Some descriptions in Chronis’s work are more relevant than others. Although the Memorial for Peace and Justice is a worthy subject, the text discusses civil rights in general rather than the specifics of the memorial. Similarly, the image of a boat near Costa Rica’s Playa Islita isn’t particularly enhanced by a note on the high life expectancy in that area. The photo of Thingvellir National Park conveys a sense of the majesty of the region that has little to do with Iceland boasting the longest-running legislative assembly in history. However, Chronis dives fearlessly into religious controversy, provocative and potentially contentious historical assertions, and the human cost of constructing magnificent structures. His beautiful shot of the White House is given important perspective when he observes that slave labor helped build it.
Bold photography choices contribute to the artistry of the work.
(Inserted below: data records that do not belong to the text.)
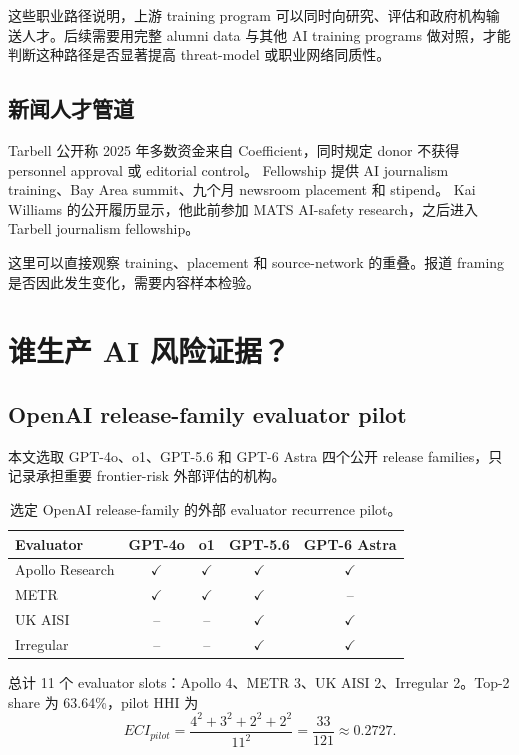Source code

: \documentclass[11pt,twoside]{article}
\begin{document}
这些职业路径说明，上游 training program 可以同时向研究、评估和政府机构输送人才。后续需要用完整 alumni data 与其他 AI training programs 做对照，才能判断这种路径是否显著提高 threat-model 或职业网络同质性。

\subsection{新闻人才管道}
Tarbell 公开称 2025 年多数资金来自 Coefficient，同时规定 donor 不获得 personnel approval 或 editorial control。 Fellowship 提供 AI journalism training、Bay Area summit、九个月 newsroom placement 和 stipend。 Kai Williams 的公开履历显示，他此前参加 MATS AI-safety research，之后进入 Tarbell journalism fellowship。

这里可以直接观察 training、placement 和 source-network 的重叠。报道 framing 是否因此发生变化，需要内容样本检验。

\section{谁生产 AI 风险证据？}
\subsection{OpenAI release-family evaluator pilot}
本文选取 GPT-4o、o1、GPT-5.6 和 GPT-6 Astra 四个公开 release families，只记录承担重要 frontier-risk 外部评估的机构。

\begin{table}[ht]
\centering\small
\begin{tabular}{lcccc}
\toprule
Evaluator & GPT-4o & o1 & GPT-5.6 & GPT-6 Astra \\
\midrule
Apollo Research & $\checkmark$ & $\checkmark$ & $\checkmark$ & $\checkmark$ \\
METR & $\checkmark$ & $\checkmark$ & $\checkmark$ & -- \\
UK AISI & -- & -- & $\checkmark$ & $\checkmark$ \\
Irregular & -- & -- & $\checkmark$ & $\checkmark$ \\
\bottomrule
\end{tabular}
\caption{选定 OpenAI release-family 的外部 evaluator recurrence pilot。}
\end{table}

总计 11 个 evaluator slots：Apollo 4、METR 3、UK AISI 2、Irregular 2。Top-2 share 为 63.64\%，pilot HHI 为
\[
ECI_{pilot}=\frac{4^2+3^2+2^2+2^2}{11^2}=\frac{33}{121}\approx0.2727.
\]
\end{document}
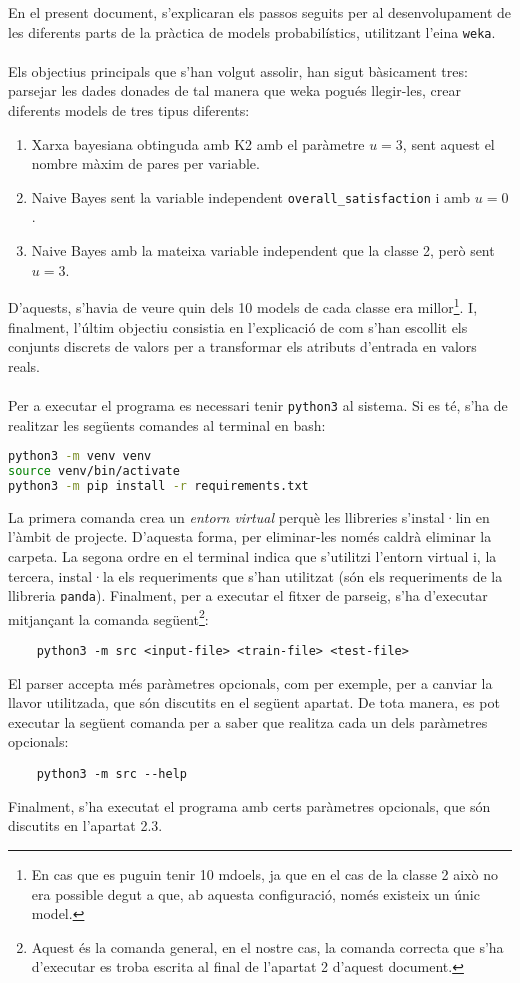
En el present document, s'explicaran els passos seguits per al desenvolupament de les diferents parts de la pràctica de models probabilístics, utilitzant l'eina \texttt{weka}.\\\\
Els objectius principals que s'han volgut assolir, han sigut bàsicament tres: parsejar les dades donades de tal manera que weka pogués llegir-les, crear diferents models de tres tipus diferents: 
\begin{enumerate}
	\item Xarxa bayesiana obtinguda amb K2 amb el paràmetre $u=3$, sent aquest el nombre màxim de pares per variable.
	\item Naive Bayes sent la variable independent \texttt{overall\_satisfaction} i amb $u=0$.
	\item Naive Bayes amb la mateixa variable independent que la classe 2, però sent $u=3$.
\end{enumerate}
D'aquests, s'havia de veure quin dels 10 models de cada classe era millor\footnote{En cas que es puguin tenir 10 mdoels, ja que en el cas de la classe 2 això no era possible degut a que, ab aquesta configuració, només existeix un únic model.}. I, finalment, l'últim objectiu consistia en l'explicació de com s'han escollit els conjunts discrets de valors per a transformar els atributs d'entrada en valors reals.\\
\\
Per a executar el programa es necessari tenir \texttt{python3} al sistema. Si es té,
s'ha de realitzar les següents comandes al terminal en bash:
\begin{lstlisting}[language=bash]
python3 -m venv venv
source venv/bin/activate
python3 -m pip install -r requirements.txt
\end{lstlisting}
La primera comanda crea un \textit{entorn virtual} perquè les llibreries s'instal·lin en l'àmbit de projecte. D'aquesta
forma, per eliminar-les només caldrà eliminar la carpeta. La segona ordre en el terminal 
indica que s'utilitzi l'entorn virtual i, la tercera, instal·la els requeriments que s'han 
utilitzat (són els requeriments de la llibreria \texttt{panda}). Finalment, per a executar el fitxer
de parseig, s'ha d'executar mitjançant la comanda següent\footnote{Aquest és la comanda general, en el nostre cas, la comanda correcta que s'ha d'executar es troba escrita al final de l'apartat 2 d'aquest document.}:
\begin{verbatim}
	python3 -m src <input-file> <train-file> <test-file>
\end{verbatim}
El parser accepta més paràmetres opcionals, com per exemple, per a canviar la llavor utilitzada,
que són discutits en el següent apartat. De tota manera, es pot executar la següent comanda per
a saber que realitza cada un dels paràmetres opcionals:
\begin{verbatim}
	python3 -m src --help
\end{verbatim}
Finalment, s'ha executat el programa amb certs paràmetres opcionals, que són discutits en 
l'apartat 2.3.

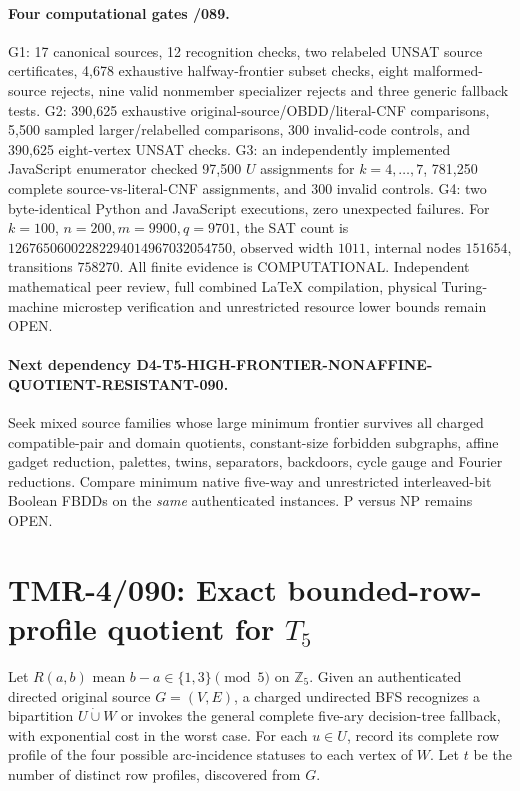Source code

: \documentclass[11pt]{article}
\begin{document}
\paragraph{Four computational gates /089.}
G1: 17 canonical sources, 12 recognition checks, two relabeled UNSAT source certificates, 4,678 exhaustive halfway-frontier subset checks, eight malformed-source rejects, nine valid nonmember specializer rejects and three generic fallback tests.
G2: 390,625 exhaustive original-source/OBDD/literal-CNF comparisons, 5,500 sampled larger/relabelled comparisons, 300 invalid-code controls, and 390,625 eight-vertex UNSAT checks.
G3: an independently implemented JavaScript enumerator checked 97,500 $U$ assignments for $k=4,\ldots,7$, 781,250 complete source-vs-literal-CNF assignments, and 300 invalid controls.
G4: two byte-identical Python and JavaScript executions, zero unexpected failures. For $k=100$, $n=200,m=9900,q=9701$, the SAT count is $12676506002282294014967032054750$, observed width $1011$, internal nodes $151654$, transitions $758270$. All finite evidence is COMPUTATIONAL.
Independent mathematical peer review, full combined \LaTeX{} compilation, physical Turing-machine microstep verification and unrestricted resource lower bounds remain OPEN.

\paragraph{Next dependency D4-T5-HIGH-FRONTIER-NONAFFINE-QUOTIENT-RESISTANT-090.}
Seek mixed source families whose large minimum frontier survives all charged compatible-pair and domain quotients, constant-size forbidden subgraphs, affine gadget reduction, palettes, twins, separators, backdoors, cycle gauge and Fourier reductions. Compare minimum native five-way and unrestricted interleaved-bit Boolean FBDDs on the \emph{same} authenticated instances. P versus NP remains OPEN.


\section{TMR-4/090: Exact bounded-row-profile quotient for $T_5$}
\label{sec:tmr4-rowprofile090}
Let $R(a,b)$ mean $b-a\in\{1,3\}\pmod 5$ on $\mathbb Z_5$.
Given an authenticated directed original source $G=(V,E)$, a charged
undirected BFS recognizes a bipartition $U\dot\cup W$ or invokes the
general complete five-ary decision-tree fallback, with exponential cost
in the worst case.  For each $u\in U$, record its complete row profile
of the four possible arc-incidence statuses to each vertex of $W$.
Let $t$ be the number of distinct row profiles, discovered from $G$.
\end{document}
The photo of Canada’s Mount Jimmy Simpson is in black and white, emphasizing the mirror image composition of the mountain on the lake, while Saint Barthélemy’s Anse Du Gouverneur is in color to highlight the brilliance of the sky coupled with the turquoise ocean in the cove. Chronis’s incisive visuals and condensed but fascinating text give readers food for thought as well as a visual feast. This is the epitome of a coffee-table book: lovely to glance at, rewarding to spend time wiith, and full of good conversation starters.
Takeaway: Readers who value both beauty and history will enjoy this polished book of landmark photographs given historical context.
Great for fans of Publication International’s World Landmarks, Parragon Books’ 100 Landmarks of the World.